Tentu saja, Rishe ingin gaunnya secantik mungkin, dan karena dia meminta sulaman khusus agar serasi dengan cincin pemberian Arnold, dia sangat menantikan untuk mencoba kedua barang itu bersama-sama.
Kurasa agak mengecewakan kalau aku tidak bisa memakainya hari ini…tapi itu artinya aku akan bisa menikmati kegembiraanku lebih lama.
“Untuk pesan lainnya, Pangeran Arnold, Tuan Oliver ingin Anda kembali. Jadi, jika Anda berkenan untuk menyelesaikan bagian Anda dalam penyelidikan ini…”
Dia yakin bahwa nada main-main Raul itu seratus persen diperhitungkan. Selain itu, dia berperilaku terlalu sempurna sebagai pelayan setia Arnold.
“Lucius kecil, Sir Joel, dan saya akan menyelesaikannya di sini,” tambahnya.
Tanpa mengubah ekspresinya, Arnold berkata pada Raul, “Kalau begitu, jangan berhenti mengamatinya.”
“Ya, ya. Aku akan pergi menjemputnya.”
Pikiran Rishe menjadi kacau saat dia melihat Raul mundur melalui jalan yang tadi dia lalui.
“Apakah Raul seseorang yang ingin kau jaga di sisimu, Pangeran Arnold?”

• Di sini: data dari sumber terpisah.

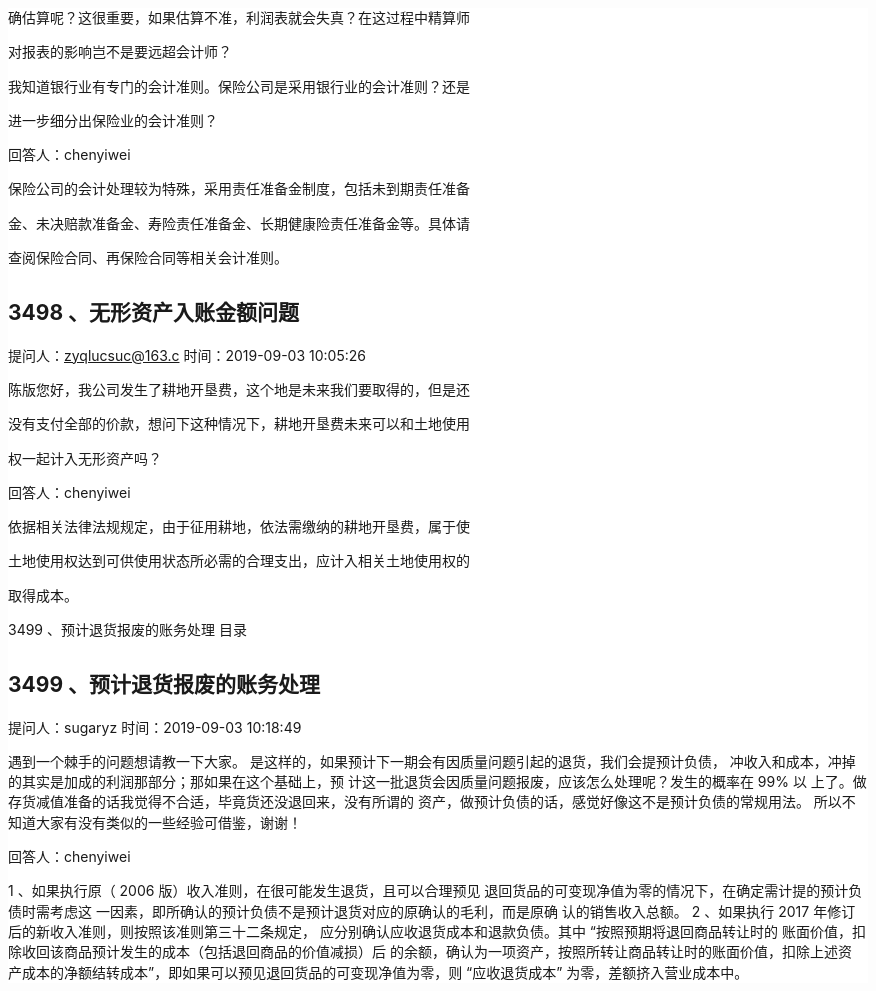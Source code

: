 确估算呢？这很重要，如果估算不准，利润表就会失真？在这过程中精算师

对报表的影响岂不是要远超会计师？

我知道银行业有专门的会计准则。保险公司是采用银行业的会计准则？还是

进一步细分出保险业的会计准则？


回答人：chenyiwei

保险公司的会计处理较为特殊，采用责任准备金制度，包括未到期责任准备

金、未决赔款准备金、寿险责任准备金、长期健康险责任准备金等。具体请

查阅保险合同、再保险合同等相关会计准则。

## 3498 、无形资产入账金额问题


提问人：zyqlucsuc@163.c 时间：2019-09-03 10:05:26

陈版您好，我公司发生了耕地开垦费，这个地是未来我们要取得的，但是还

没有支付全部的价款，想问下这种情况下，耕地开垦费未来可以和土地使用

权一起计入无形资产吗？


回答人：chenyiwei

依据相关法律法规规定，由于征用耕地，依法需缴纳的耕地开垦费，属于使

土地使用权达到可供使用状态所必需的合理支出，应计入相关土地使用权的

取得成本。


3499 、预计退货报废的账务处理 目录

## 3499 、预计退货报废的账务处理


提问人：sugaryz 时间：2019-09-03 10:18:49


遇到一个棘手的问题想请教一下大家。
是这样的，如果预计下一期会有因质量问题引起的退货，我们会提预计负债，
冲收入和成本，冲掉的其实是加成的利润那部分；那如果在这个基础上，预
计这一批退货会因质量问题报废，应该怎么处理呢？发生的概率在 99% 以
上了。做存货减值准备的话我觉得不合适，毕竟货还没退回来，没有所谓的
资产，做预计负债的话，感觉好像这不是预计负债的常规用法。
所以不知道大家有没有类似的一些经验可借鉴，谢谢！


回答人：chenyiwei


1 、如果执行原（ 2006 版）收入准则，在很可能发生退货，且可以合理预见
退回货品的可变现净值为零的情况下，在确定需计提的预计负债时需考虑这
一因素，即所确认的预计负债不是预计退货对应的原确认的毛利，而是原确
认的销售收入总额。
2 、如果执行 2017 年修订后的新收入准则，则按照该准则第三十二条规定，
应分别确认应收退货成本和退款负债。其中 “按照预期将退回商品转让时的
账面价值，扣除收回该商品预计发生的成本（包括退回商品的价值减损）后
的余额，确认为一项资产，按照所转让商品转让时的账面价值，扣除上述资
产成本的净额结转成本”，即如果可以预见退回货品的可变现净值为零，则
“应收退货成本” 为零，差额挤入营业成本中。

“Tidak terlalu. Saya hanya menggunakan apa yang saya anggap berguna. Tidak ada yang lebih dari itu.”
Dia mengatakan demikian, tetapi ada perbedaan yang jelas dalam cara dia berpikir tentang Raul versus Lord Lawvine.

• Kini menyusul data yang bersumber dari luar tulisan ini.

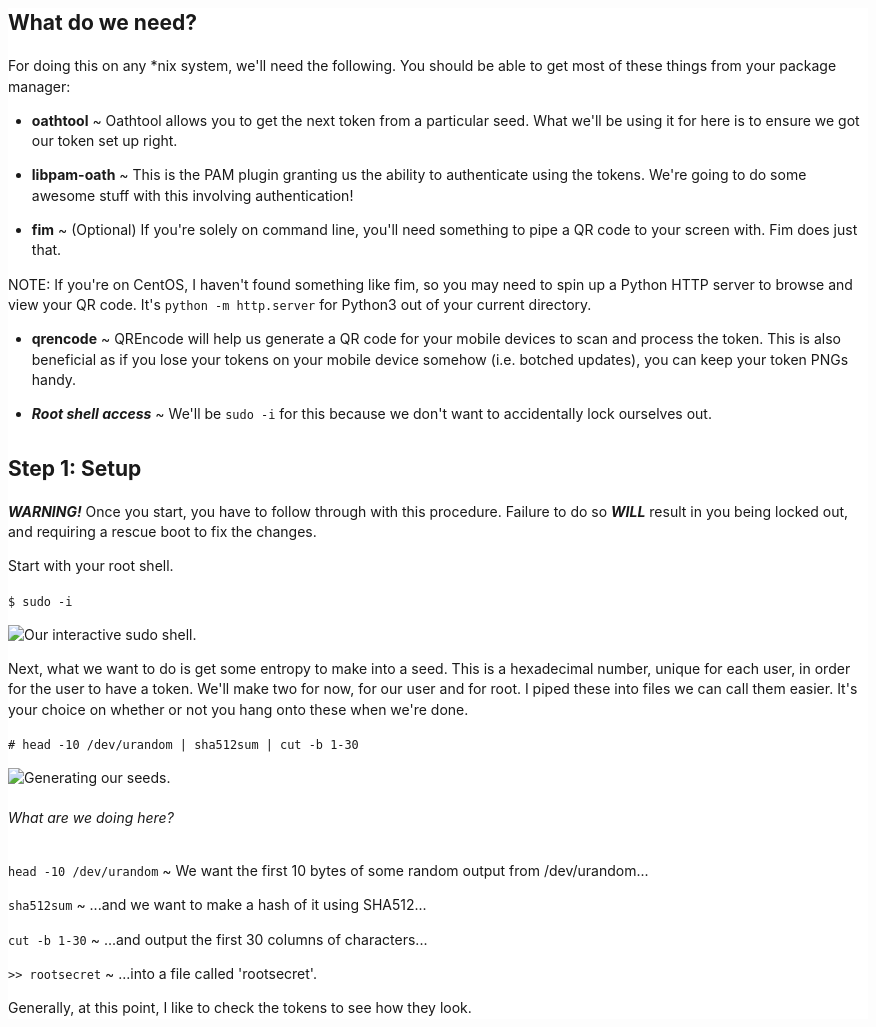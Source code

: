 ## What do we need?

For doing this on any \*nix system, we'll need the following. You should be able to get most of these things from your package manager:

* **oathtool** ~ Oathtool allows you to get the next token from a particular seed. What we'll be using it for here is to ensure we got our token set up right.

* **libpam-oath** ~ This is the PAM plugin granting us the ability to authenticate using the tokens. We're going to do some awesome stuff with this involving authentication!

* **fim** ~ (Optional) If you're solely on command line, you'll need something to pipe a QR code to your screen with. Fim does just that.

NOTE: If you're on CentOS, I haven't found something like fim, so you may need to spin up a Python HTTP server to browse and view your QR code. It's `python -m http.server` for Python3 out of your current directory.

* **qrencode** ~ QREncode will help us generate a QR code for your mobile devices to scan and process the token. This is also beneficial as if you lose your tokens on your mobile device somehow (i.e. botched updates), you can keep your token PNGs handy.

* ***Root shell access*** ~ We'll be `sudo -i` for this because we don't want to accidentally lock ourselves out.

## Step 1: Setup

***WARNING!*** Once you start, you have to follow through with this procedure. Failure to do so ***WILL*** result in you being locked out, and requiring a rescue boot to fix the changes.

Start with your root shell.

`$ sudo -i`

![Our interactive sudo shell.](https://natethesage.github.io/img/posts/otp_1.png)

Next, what we want to do is get some entropy to make into a seed. This is a hexadecimal number, unique for each user, in order for the user to have a token. We'll make two for now, for our user and for root. I piped these into files we can call them easier. It's your choice on whether or not you hang onto these when we're done.

`# head -10 /dev/urandom | sha512sum | cut -b 1-30`

![Generating our seeds.](https://natethesage.github.io/img/posts/otp_2.png)

###### What are we doing here?

`head -10 /dev/urandom` ~ We want the first 10 bytes of some random output from /dev/urandom...

`sha512sum` ~ ...and we want to make a hash of it using SHA512...

`cut -b 1-30` ~ ...and output the first 30 columns of characters...

`>> rootsecret` ~ ...into a file called 'rootsecret'.

Generally, at this point, I like to check the tokens to see how they look.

Apakah dia benar-benar hanya bersikap pragmatis, atau adakah alasan lain di balik ketidaksukaannya terhadap penguasa utara?
Rishe menghadap Arnold langsung dan mengajukan pertanyaan lain. “Apakah saya berguna bagi Anda, Yang Mulia?”
Dia sudah bertanya berulang kali mengapa dia melamarnya, tetapi dia tidak yakin bisa bertanya lagi. Dia terlalu takut dengan jawabannya sekarang.
“Ada…” Arnold mulai, menundukkan pandangannya ke tanah, “…beberapa hal yang tidak mungkin bisa kucapai tanpa kehadiranmu.”
Rishe terkesiap mendengar kenyataan yang tak terduga itu.
Mata Arnold lebih biru dan lebih indah dari lautan. Sinar matahari yang menembus bulu matanya yang panjang membuat bayangan menari-nari di atas lautan matanya.
“Dan saya yakin akan ada lebih banyak lagi di masa depan.”
“Oh, Yang Mulia…”
“Saya jamin itu.”
Arnold tidak menyukai ketidakpastian, jadi kepastian yang diberikannya merupakan suatu kejutan, paling tidak. Rishe terkesima dengan cara tanggapannya. Dia tidak bisa berkata apa-apa, karena takut suaranya akan bergetar karena emosi.
Tidak… Dia buru-buru menunduk melihat ke tanah juga, tidak sanggup menatap matanya.
“Kurasa aku harus menebusnya,” gumamnya.
“Maaf?”
“Kamu bilang kamu baik-baik saja dengan itu, tetapi kamu juga kecewa, bukan? Aku akan menunjukkan kepadamu sesuatu yang lain yang kupikir akan kamu sukai malam ini.”
Kepala Rishe terangkat. Dia mengusap matanya dengan ibu jarinya, meskipun tidak ada air mata. “Sebagai ganti pemasangan yang ditunda…apakah itu bisa?”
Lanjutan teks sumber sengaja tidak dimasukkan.